Weekly Market Recap | Oct 27 – Nov 02

Analyst Highlights

  • Narrow leadership risk: Mega-cap/AI still drive returns; R2K -1.63% underperforms—watch for breadth/rotation before year-end.
  • Macro setup: Fed signaling keeps Dec cut at ~50/50; higher real yields + rich multiples argue for “buy dips, not rips.”
  • USD strength: Broad dollar bid (BBDXY +1.7% in Oct) tightens global financial conditions—headwind for EMs/commodities ex-gold.
  • US–China truce = pause, not peace: One-year de-escalation (rare earths/licensing, tariff relief) lowers tail risk short-term but structural rivalry persists.

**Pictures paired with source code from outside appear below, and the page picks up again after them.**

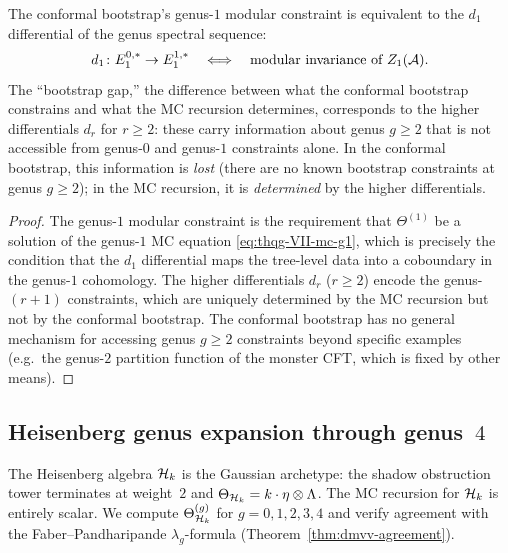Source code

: \begin{proposition}
\label{prop:thqg-VII-bootstrap-gap}
\ClaimStatusProvedHere
The conformal bootstrap's genus-$1$ modular constraint is
equivalent to the $d_1$ differential of the genus spectral
sequence:
\begin{equation}\label{eq:thqg-VII-bootstrap-gap}
d_1 \colon E_1^{0,*} \to E_1^{1,*}
\quad\Longleftrightarrow\quad
\text{modular invariance of } Z_1(\cA).
\end{equation}
The ``bootstrap gap,'' the difference between what the
conformal bootstrap constrains and what the MC recursion
determines, corresponds to the higher differentials
$d_r$ for $r \geq 2$: these carry information about genus
$g \geq 2$ that is not accessible from genus-$0$ and genus-$1$
constraints alone. In the conformal bootstrap, this information
is \emph{lost} (there are no known bootstrap constraints at
genus $g \geq 2$); in the MC recursion, it is
\emph{determined} by the higher differentials.
\end{proposition}

\begin{proof}
The genus-$1$ modular constraint is the requirement that
$\Theta^{(1)}$ be a solution of the genus-$1$ MC equation
\eqref{eq:thqg-VII-mc-g1}, which is precisely the condition
that the $d_1$ differential maps the tree-level data into a
coboundary in the genus-$1$ cohomology. The higher differentials
$d_r$ ($r \geq 2$) encode the genus-$(r{+}1)$ constraints, which
are uniquely determined by the MC recursion but not by the
conformal bootstrap. The conformal bootstrap has no general
mechanism for accessing genus $g \geq 2$ constraints beyond
specific examples (e.g.\ the genus-$2$ partition function
of the monster CFT, which is fixed by other means).
\end{proof}

%
%

\subsection{Heisenberg genus expansion through genus~$4$}
\label{subsec:thqg-VII-heisenberg-genus4}

The Heisenberg algebra $\cH_k$ is the Gaussian archetype:
the shadow obstruction tower terminates at weight~$2$ and
$\Theta_{\cH_k} = k \cdot \eta \otimes \Lambda$. The MC
recursion for $\cH_k$ is entirely scalar. We compute
$\Theta^{(g)}_{\cH_k}$ for $g = 0, 1, 2, 3, 4$ and verify
agreement with the Faber--Pandharipande $\lambda_g$-formula
(Theorem~\ref{thm:dmvv-agreement}).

  • Commodities mixed: Russia refined exports slump to war-time lows; oil soft; gold supported by haven/CBB buying, but China’s VAT change may temper local retail demand.
  • AI capex + financing: Big Tech pushing off-balance-sheet/SPV structures (Meta ~$60B) while Nvidia keeps seeding startups—ups the cycle’s power and leverage/opacity risk.

IPO’s in the week

  • MapLight Therapeutics, Inc. (MPLT, Nasdaq Global Select) — clinical-stage biopharma focused on CNS disorders — priced its IPO on Oct 27, 2025 at $17.00 for 14.75M shares, raising ~$250.8M to fund Phase 2 trials (schizophrenia & Alzheimer’s disease psychosis) and advance ASD/pipeline programs.

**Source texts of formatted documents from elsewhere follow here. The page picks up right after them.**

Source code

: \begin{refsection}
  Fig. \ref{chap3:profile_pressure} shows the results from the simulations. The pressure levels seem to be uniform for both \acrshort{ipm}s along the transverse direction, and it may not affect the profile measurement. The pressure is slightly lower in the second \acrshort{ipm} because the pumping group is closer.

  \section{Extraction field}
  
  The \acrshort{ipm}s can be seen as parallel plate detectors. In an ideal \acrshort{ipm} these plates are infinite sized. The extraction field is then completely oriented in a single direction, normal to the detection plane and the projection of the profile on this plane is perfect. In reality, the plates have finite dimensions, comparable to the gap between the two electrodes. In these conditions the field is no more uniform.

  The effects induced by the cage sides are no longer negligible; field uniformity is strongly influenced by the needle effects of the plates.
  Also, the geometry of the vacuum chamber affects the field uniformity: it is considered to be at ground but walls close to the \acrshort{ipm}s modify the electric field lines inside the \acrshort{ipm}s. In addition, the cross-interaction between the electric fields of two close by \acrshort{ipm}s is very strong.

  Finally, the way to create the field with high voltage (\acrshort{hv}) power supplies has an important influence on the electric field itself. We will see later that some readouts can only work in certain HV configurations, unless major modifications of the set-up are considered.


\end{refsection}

  • Apex Treasury Corp (APXTU, Nasdaq Global) — SPAC targeting blockchain/digital assets, crypto treasury, AI, B2B software, data services, renewable energy, and build-to-rent real estate — priced its IPO on Oct 28, 2025 at $10.00 for 30.0M units, raising $300.0M to pursue an initial business combination.

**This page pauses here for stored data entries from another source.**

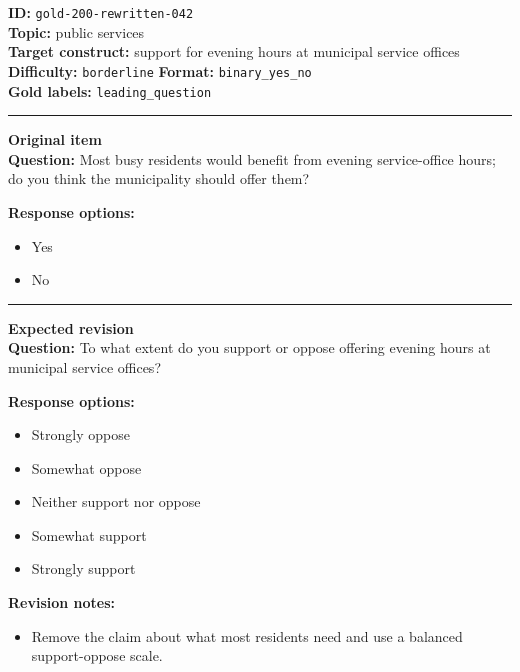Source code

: \documentclass[10pt,a4paper]{article}
\newcommand{\sectionline}{\vspace{0.15em}\hrule\vspace{0.35em}}
\begin{document}
\begin{tcolorbox}[colframe=FlawRed,colback=white,colbacktitle=FlawRed!9,coltitle=black,title={Item 042\hfill Flawed item}]
\textbf{ID:} \texttt{gold-200-rewritten-042}\\
\textbf{Topic:} public services\\
\textbf{Target construct:} support for evening hours at municipal service offices\\
\textbf{Difficulty:} \texttt{borderline} \quad \textbf{Format:} \texttt{binary\_yes\_no}\\
\textbf{Gold labels:} \texttt{leading\_question}\\
\sectionline
\textbf{Original item}\\
\textbf{Question:} Most busy residents would benefit from evening service-office hours; do you think the municipality should offer them?
\par\textbf{Response options:}
\begin{itemize}
\item Yes
\item No
\end{itemize}
\sectionline
\textbf{Expected revision}\\
\textbf{Question:} To what extent do you support or oppose offering evening hours at municipal service offices?
\par\textbf{Response options:}
\begin{itemize}
\item Strongly oppose
\item Somewhat oppose
\item Neither support nor oppose
\item Somewhat support
\item Strongly support
\end{itemize}
\par\textbf{Revision notes:}
\begin{itemize}
\item Remove the claim about what most residents need and use a balanced support-oppose scale.
\end{itemize}
\end{tcolorbox}
\end{document}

  • Insight Digital Partners II (DYORU, Nasdaq Global) — SPAC targeting the digital-economy backbone (payment gateways, stablecoins, exchanges, miners, HPC/energy, crypto treasury) — priced its IPO on Oct 29, 2025 at $10.00 for 15.0M units, raising $150.0M to pursue an initial business combination.
  • Navan, Inc. (NAVN, Nasdaq Global Select) — AI-powered end-to-end business travel & expense management platform — priced its IPO on Oct 30, 2025 at $25.00 for ~36.9M shares, raising ~$923.1M to scale global T&E adoption and expand its unified AI platform across enterprises.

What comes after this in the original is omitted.